10 KiB
| sidebar_position | title | description |
|---|---|---|
| 16 | Google Gemini | Use Hermes Agent with Google Gemini — native AI Studio API, API-key setup, OAuth option, tool calling, streaming, and quota guidance |
Google Gemini
Hermes Agent supports Google Gemini as a native provider using the Google AI Studio / Gemini API — not the OpenAI-compatible endpoint. This lets Hermes translate its internal OpenAI-shaped message and tool loop into Gemini's native generateContent API while preserving tool calling, streaming, multimodal inputs, and Gemini-specific response metadata.
Hermes also supports a separate Google Gemini (OAuth) provider that uses the same Cloud Code Assist backend as Google's Gemini CLI. Use the API-key provider (gemini) for the lowest-risk official API path.
Prerequisites
- Google AI Studio API key — create one at aistudio.google.com/apikey
- Billing-enabled Google Cloud project — recommended for agent use.
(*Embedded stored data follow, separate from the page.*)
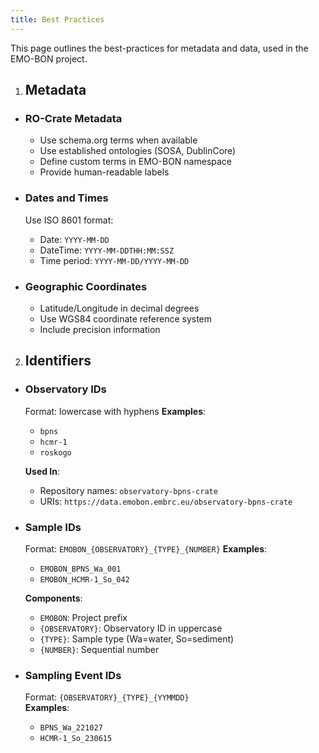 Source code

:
```yaml
---
title: Best Practices
---
```


This page outlines the best-practices for metadata and data, used in the EMO-BON project.


1. ## Metadata

- ### RO-Crate Metadata
  - Use schema.org terms when available
  - Use established ontologies (SOSA, DublinCore)
  - Define custom terms in EMO-BON namespace
  - Provide human-readable labels

- ### Dates and Times
  Use ISO 8601 format:
  - Date: `YYYY-MM-DD`
  - DateTime: `YYYY-MM-DDTHH:MM:SSZ`
  - Time period: `YYYY-MM-DD/YYYY-MM-DD`

- ### Geographic Coordinates
  - Latitude/Longitude in decimal degrees
  - Use WGS84 coordinate reference system
  - Include precision information

2. ## Identifiers

- ### Observatory IDs
  Format: lowercase with hyphens
  **Examples**:
    - `bpns`
    - `hcmr-1`
    - `roskogo`
  
  **Used In**:
    - Repository names: `observatory-bpns-crate`
    - URIs: `https://data.emobon.embrc.eu/observatory-bpns-crate`

- ### Sample IDs
  Format: `EMOBON_{OBSERVATORY}_{TYPE}_{NUMBER}`
  **Examples**:
    - `EMOBON_BPNS_Wa_001`
    - `EMOBON_HCMR-1_So_042`

  **Components**:
    - `EMOBON`: Project prefix
    - `{OBSERVATORY}`: Observatory ID in uppercase
    - `{TYPE}`: Sample type (Wa=water, So=sediment)
    - `{NUMBER}`: Sequential number

- ### Sampling Event IDs
  Format: `{OBSERVATORY}_{TYPE}_{YYMMDD}`  
  **Examples**:
    - `BPNS_Wa_221027`
    - `HCMR-1_So_230615` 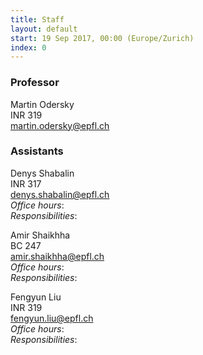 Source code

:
 ```yaml
---
title: Staff
layout: default
start: 19 Sep 2017, 00:00 (Europe/Zurich)
index: 0
---
```


### Professor

Martin Odersky<br/>
INR 319<br/>
<martin.odersky@epfl.ch><br/>

### Assistants



Denys Shabalin<br/>
INR 317<br/>
<denys.shabalin@epfl.ch><br/>
*Office hours*: <br/>
*Responsibilities*: <br/>



Amir Shaikhha<br/>
BC 247<br/>
<amir.shaikhha@epfl.ch><br/>
*Office hours*: <br/>
*Responsibilities*: <br/>



Fengyun Liu<br/>
INR 319<br/>
<fengyun.liu@epfl.ch><br/>
*Office hours*: <br/>
*Responsibilities*: <br/>

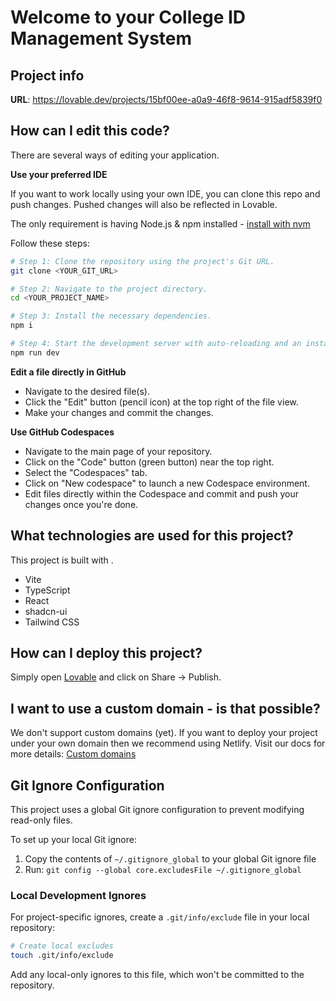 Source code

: # Welcome to your College ID Management System 

## Project info

**URL**: https://lovable.dev/projects/15bf00ee-a0a9-46f8-9614-915adf5839f0

## How can I edit this code?

There are several ways of editing your application.

**Use your preferred IDE**

If you want to work locally using your own IDE, you can clone this repo and push changes. Pushed changes will also be reflected in Lovable.

The only requirement is having Node.js & npm installed - [install with nvm](https://github.com/nvm-sh/nvm#installing-and-updating)

Follow these steps:

```sh
# Step 1: Clone the repository using the project's Git URL.
git clone <YOUR_GIT_URL>

# Step 2: Navigate to the project directory.
cd <YOUR_PROJECT_NAME>

# Step 3: Install the necessary dependencies.
npm i

# Step 4: Start the development server with auto-reloading and an instant preview.
npm run dev
```

**Edit a file directly in GitHub**

- Navigate to the desired file(s).
- Click the "Edit" button (pencil icon) at the top right of the file view.
- Make your changes and commit the changes.

**Use GitHub Codespaces**

- Navigate to the main page of your repository.
- Click on the "Code" button (green button) near the top right.
- Select the "Codespaces" tab.
- Click on "New codespace" to launch a new Codespace environment.
- Edit files directly within the Codespace and commit and push your changes once you're done.

## What technologies are used for this project?

This project is built with .

- Vite
- TypeScript
- React
- shadcn-ui
- Tailwind CSS

## How can I deploy this project?

Simply open [Lovable](https://lovable.dev/projects/15bf00ee-a0a9-46f8-9614-915adf5839f0) and click on Share -> Publish.

## I want to use a custom domain - is that possible?

We don't support custom domains (yet). If you want to deploy your project under your own domain then we recommend using Netlify. Visit our docs for more details: [Custom domains](https://docs.lovable.dev/tips-tricks/custom-domain/)

## Git Ignore Configuration

This project uses a global Git ignore configuration to prevent modifying read-only files.

To set up your local Git ignore:
1. Copy the contents of `~/.gitignore_global` to your global Git ignore file
2. Run: `git config --global core.excludesFile ~/.gitignore_global`

### Local Development Ignores

For project-specific ignores, create a `.git/info/exclude` file in your local repository:
```bash
# Create local excludes
touch .git/info/exclude
```

Add any local-only ignores to this file, which won't be committed to the repository.
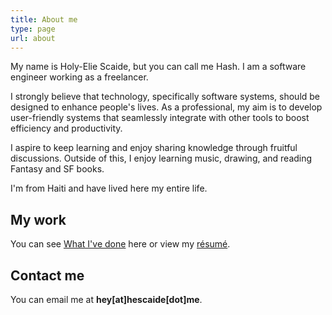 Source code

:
 ```yaml
---
title: About me
type: page
url: about
---
```


My name is Holy-Elie Scaide, but you can call me Hash. I am a software engineer working as a freelancer. 

I strongly believe that technology, specifically software systems, should be designed to enhance people's lives. As a professional, my aim is to develop user-friendly systems that seamlessly integrate with other tools to boost efficiency and productivity.

I aspire to keep learning and enjoy sharing knowledge through fruitful discussions. Outside of this, I enjoy learning music, drawing, and reading Fantasy and SF books.

I'm from Haiti and have lived here my entire life.

## My work

You can see [What I've done](/portfolio) here or view my [résumé](https://www.dropbox.com/s/cw1v6tu0suiir14/cv.pdf?dl=0&raw=1).

## Contact me

You can email me at **hey[at]hescaide[dot]me**.
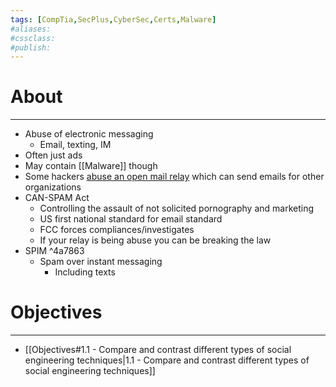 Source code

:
 ```yaml
---
tags: [CompTia,SecPlus,CyberSec,Certs,Malware]
#aliases:
#cssclass:
#publish:
---
```


# About
---
- Abuse of electronic messaging
	- Email, texting, IM
- Often just ads
- May contain [[Malware]] though
- Some hackers <u>abuse an open mail relay</u> which can send emails for other organizations
- CAN-SPAM Act
	- Controlling the assault of not solicited pornography and marketing
	- US first national standard for email standard
	- FCC forces compliances/investigates
	- If your relay is being abuse you can be breaking the law
- SPIM ^4a7863
	- Spam over instant messaging
		- Including texts

# Objectives
---
- [[Objectives#1.1 - Compare and contrast different types of social engineering techniques|1.1 - Compare and contrast different types of social engineering techniques]] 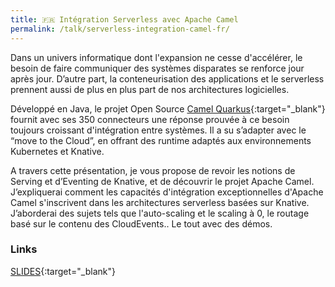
 ```yaml
---
title: 🇫🇷 Intégration Serverless avec Apache Camel
permalink: /talk/serverless-integration-camel-fr/
---
```


Dans un univers informatique dont l'expansion ne cesse d'accélérer, le besoin de faire communiquer des systèmes disparates se renforce jour après jour. D’autre part, la conteneurisation des applications et le serverless prennent aussi de plus en plus part de nos architectures logicielles.

Développé en Java, le projet Open Source [Camel Quarkus](https://camel.apache.org/camel-quarkus/){:target="_blank"} fournit avec ses 350 connecteurs une réponse prouvée à ce besoin toujours croissant d'intégration entre systèmes. Il a su s’adapter avec le “move to the Cloud”, en offrant des runtime adaptés aux environnements Kubernetes et Knative. 

A travers cette présentation, je vous propose de revoir les notions de Serving et d’Eventing de Knative, et de découvrir le projet Apache Camel. J’expliquerai comment les capacités d'intégration exceptionnelles d'Apache Camel s'inscrivent dans les architectures serverless basées sur Knative. J’aborderai des sujets tels que l'auto-scaling et le scaling à 0, le routage basé sur le contenu des CloudEvents.. Le tout avec des démos.

### Links
[SLIDES](https://github.com/zbendhiba/zbendhiba.github.io/tree/main/assets/confs/2023/20230307-CamelServerless.pdf){:target="_blank"}
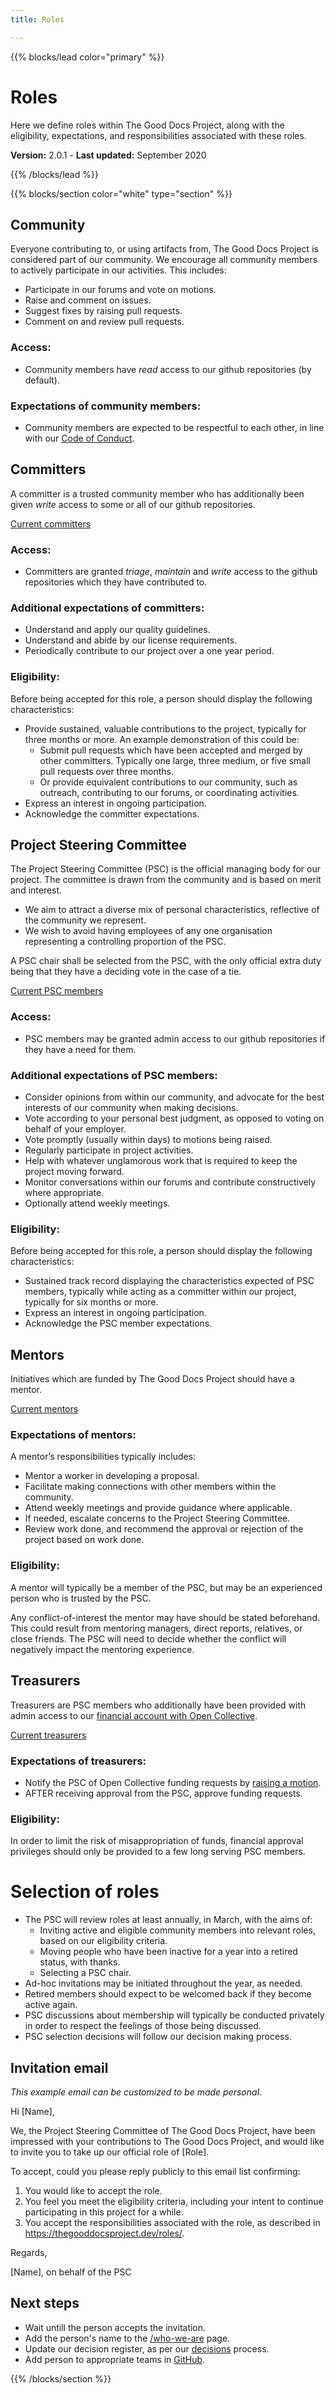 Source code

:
 ```yaml
---
title: Roles

---
```


{{% blocks/lead color="primary" %}}

# Roles

Here we define roles within The Good Docs Project, along with the eligibility, expectations, and responsibilities associated with these roles.

**Version:** 2.0.1 - **Last updated:** September 2020

{{% /blocks/lead %}}

{{% blocks/section color="white" type="section" %}}

## Community

Everyone contributing to, or using artifacts from, The Good Docs Project is considered part of our community. We encourage all community members to actively participate in our activities. This includes:

*   Participate in our forums and vote on motions.
*   Raise and comment on issues.
*   Suggest fixes by raising pull requests.
*   Comment on and review pull requests.

### Access:

*   Community members have _read_ access to our github repositories (by default).

### Expectations of community members:

*   Community members are expected to be respectful to each other, in line with our [Code of Conduct](https://github.com/thegooddocsproject/governance/blob/master/CodeOfConduct.md).

## Committers

A committer is a trusted community member who has additionally been given _write_ access to some or all of our github repositories.

[Current committers](/who-we-are)

### Access:

*   Committers are granted _triage_, _maintain_ and _write_ access to the github repositories which they have contributed to.

### Additional expectations of committers:

*   Understand and apply our quality guidelines.
*   Understand and abide by our license requirements.
*   Periodically contribute to our project over a one year period.

### Eligibility:

Before being accepted for this role, a person should display the following characteristics:

*   Provide sustained, valuable contributions to the project, typically for three months or more. An example demonstration of this could be:
    *   Submit pull requests which have been accepted and merged by other committers. Typically one large, three medium, or five small pull requests over three months.
    *   Or provide equivalent contributions to our community, such as outreach, contributing to our forums, or coordinating activities. 
*   Express an interest in ongoing participation.
*   Acknowledge the committer expectations.

## Project Steering Committee

The Project Steering Committee (PSC) is the official managing body for our project. The committee is drawn from the community and is based on merit and interest.

*   We aim to attract a diverse mix of personal characteristics, reflective of the community we represent.
*   We wish to avoid having employees of any one organisation representing a controlling proportion of the PSC.

A PSC chair shall be selected from the PSC, with the only official extra duty being that they have a deciding vote in the case of a tie.

[Current PSC members](/who-we-are)

### Access:

*   PSC members may be granted admin access to our github repositories if they have a need for them.

### Additional expectations of PSC members:

*   Consider opinions from within our community, and advocate for the best interests of our community when making decisions.
*   Vote according to your personal best judgment, as opposed to voting on behalf of your employer.
*   Vote promptly (usually within days) to motions being raised.
*   Regularly participate in project activities.
*   Help with whatever unglamorous work that is required to keep the project moving forward.
*   Monitor conversations within our forums and contribute constructively where appropriate.
*   Optionally attend weekly meetings.

### Eligibility:

Before being accepted for this role, a person should display the following characteristics:

*   Sustained track record displaying the characteristics expected of PSC members, typically while acting as a committer within our project, typically for six months or more.
*   Express an interest in ongoing participation.
*   Acknowledge the PSC member expectations.

## Mentors

Initiatives which are funded by The Good Docs Project should have a mentor.

[Current mentors](/who-we-are)

### Expectations of mentors:

A mentor’s responsibilities typically includes:

*   Mentor a worker in developing a proposal.
*   Facilitate making connections with other members within the community.
*   Attend weekly meetings and provide guidance where applicable.
*   If needed, escalate concerns to the Project Steering Committee.
*   Review work done, and recommend the approval or rejection of the project based on work done.

### Eligibility:

A mentor will typically be a member of the PSC, but may be an experienced person who is trusted by the PSC.

Any conflict-of-interest the mentor may have should be stated beforehand. This could result from mentoring managers, direct reports, relatives, or close friends. The PSC will need to decide whether the conflict will negatively impact the mentoring experience.

## Treasurers

Treasurers are PSC members who additionally have been provided with admin access to our [financial account with Open Collective](https://opencollective.com/thegooddocsproject).

[Current treasurers](/who-we-are)

### Expectations of treasurers:

*   Notify the PSC of Open Collective funding requests by [raising a motion](/decisions).
*   AFTER receiving approval from the PSC, approve funding requests.

### Eligibility:

In order to limit the risk of misappropriation of funds, financial approval privileges should only be provided to a few long serving PSC members.

# Selection of roles

*   The PSC will review roles at least annually, in March, with the aims of:
    *   Inviting active and eligible community members into relevant roles, based on our eligibility criteria.
    *   Moving people who have been inactive for a year into a retired status, with thanks.
    *   Selecting a PSC chair.
*   Ad-hoc invitations may be initiated throughout the year, as needed.
*   Retired members should expect to be welcomed back if they become active again.
*   PSC discussions about membership will typically be conducted privately in order to respect the feelings of those being discussed.
*   PSC selection decisions will follow our decision making process.

## Invitation email

_This example email can be customized to be made personal_.

Hi \[Name],

We, the Project Steering Committee of The Good Docs Project, have been impressed with your contributions to The Good Docs Project, and would like to invite you to take up our official role of \[Role].

To accept, could you please reply publicly to this email list confirming:
1. You would like to accept the role.
1. You feel you meet the eligibility criteria, including your intent to continue participating in this project for a while.
1. You accept the responsibilities associated with the role, as described in https://thegooddocsproject.dev/roles/.

Regards,

\[Name], on behalf of the PSC

## Next steps
* Wait untill the person accepts the invitation.
* Add the person's name to the [/who-we-are](/who-we-are) page.
* Update our decision register, as per our [decisions](/decisions) process.
* Add person to appropriate teams in [GitHub](https://github.com/orgs/thegooddocsproject/teams).


{{% /blocks/section %}}
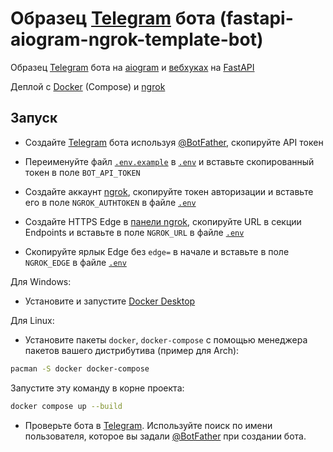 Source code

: # Образец [Telegram](https://telegram.org/) бота (fastapi-aiogram-ngrok-template-bot)

Образец [Telegram](https://telegram.org) бота на [aiogram](https://aiogram.dev) и [вебхуках](https://ru.wikipedia.org/wiki/Webhook) на [FastAPI](https://fastapi.tiangolo.com)

Деплой с [Docker](https://docker.com) (Compose) и [ngrok](https://ngrok.com)

## Запуск

- Создайте [Telegram](https://telegram.org) бота используя [@BotFather](https://t.me/BotFather), скопируйте API токен

- Переименуйте файл [`.env.example`](./.env.example) в [`.env`](./.env) и вставьте скопированный токен в поле `BOT_API_TOKEN`

- Создайте аккаунт [ngrok](https://ngrok.com), скопируйте токен авторизации и вставьте его в поле `NGROK_AUTHTOKEN` в файле [`.env`](./.env)

- Создайте HTTPS Edge в [панели ngrok](https://dashboard.ngrok.com/edges), скопируйте URL в секции Endpoints и вставьте в поле `NGROK_URL` в файле [`.env`](./.env)

- Скопируйте ярлык Edge без `edge=` в начале и вставьте в поле `NGROK_EDGE` в файле [`.env`](./.env)

Для Windows:

- Установите и запустите [Docker Desktop](https://docker.com)

Для Linux:

- Установите пакеты `docker`, `docker-compose` с помощью менеджера пакетов вашего дистрибутива (пример для Arch):

```sh
pacman -S docker docker-compose
```

Запустите эту команду в корне проекта:

```sh
docker compose up --build
```

- Проверьте бота в [Telegram](https://telegram.org). Используйте поиск по имени пользователя, которое вы задали [@BotFather](https://t.me/BotFather) при создании бота. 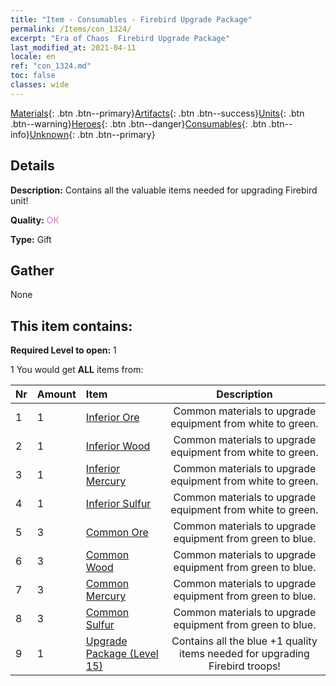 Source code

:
 ```yaml
---
title: "Item - Consumables - Firebird Upgrade Package"
permalink: /Items/con_1324/
excerpt: "Era of Chaos  Firebird Upgrade Package"
last_modified_at: 2021-04-11
locale: en
ref: "con_1324.md"
toc: false
classes: wide
---
```

 [Materials](/Items/){: .btn .btn--primary}[Artifacts](/Items/Artifacts/){: .btn .btn--success}[Units](/Items/Units/){: .btn .btn--warning}[Heroes](/Items/Heroes/){: .btn .btn--danger}[Consumables](/Items/Consumables/){: .btn .btn--info}[Unknown](/Items/Unknown/){: .btn .btn--primary}

## Details
 **Description:** Contains all the valuable items needed for upgrading Firebird unit!

 **Quality:** <span style="color: #DA70D6">OK</span>

 **Type:** Gift

## Gather

  None

## This item contains:

 **Required Level to open:** 1

 1 You would get **ALL** items  from:

  | Nr | Amount |     Item    | Description |
  |:---|:-------|:------------|:-----------:|
  | 1 | 1 | [Inferior Ore](/Items/mat_1/) | Common materials to upgrade equipment from white to green. | 
  | 2 | 1 | [Inferior Wood](/Items/mat_1/) | Common materials to upgrade equipment from white to green. | 
  | 3 | 1 | [Inferior Mercury](/Items/mat_2/) | Common materials to upgrade equipment from white to green. | 
  | 4 | 1 | [Inferior Sulfur](/Items/mat_3/) | Common materials to upgrade equipment from white to green. | 
  | 5 | 3 | [Common Ore](/Items/mat_6/) | Common materials to upgrade equipment from green to blue. | 
  | 6 | 3 | [Common Wood](/Items/mat_7/) | Common materials to upgrade equipment from green to blue. | 
  | 7 | 3 | [Common Mercury](/Items/mat_8/) | Common materials to upgrade equipment from green to blue. | 
  | 8 | 3 | [Common Sulfur](/Items/mat_9/) | Common materials to upgrade equipment from green to blue. | 
  | 9 | 1 | [Upgrade Package (Level 15)](/Items/con_1325/) | Contains all the blue +1 quality items needed for upgrading Firebird troops! |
Gemini's free tier is too small for long-running agent sessions because Hermes may make several model calls per user turn.
- Hermes installed — no extra Python package is required for the native Gemini provider.
:::tip API key path
Set GOOGLE_API_KEY or GEMINI_API_KEY. Hermes checks both names for the gemini provider.
:::
Quick Start
# Add your Gemini API key
echo "GOOGLE_API_KEY=..." >> ~/.hermes/.env
# Select Gemini as your provider
hermes model
# → Choose "More providers..." → "Google AI Studio"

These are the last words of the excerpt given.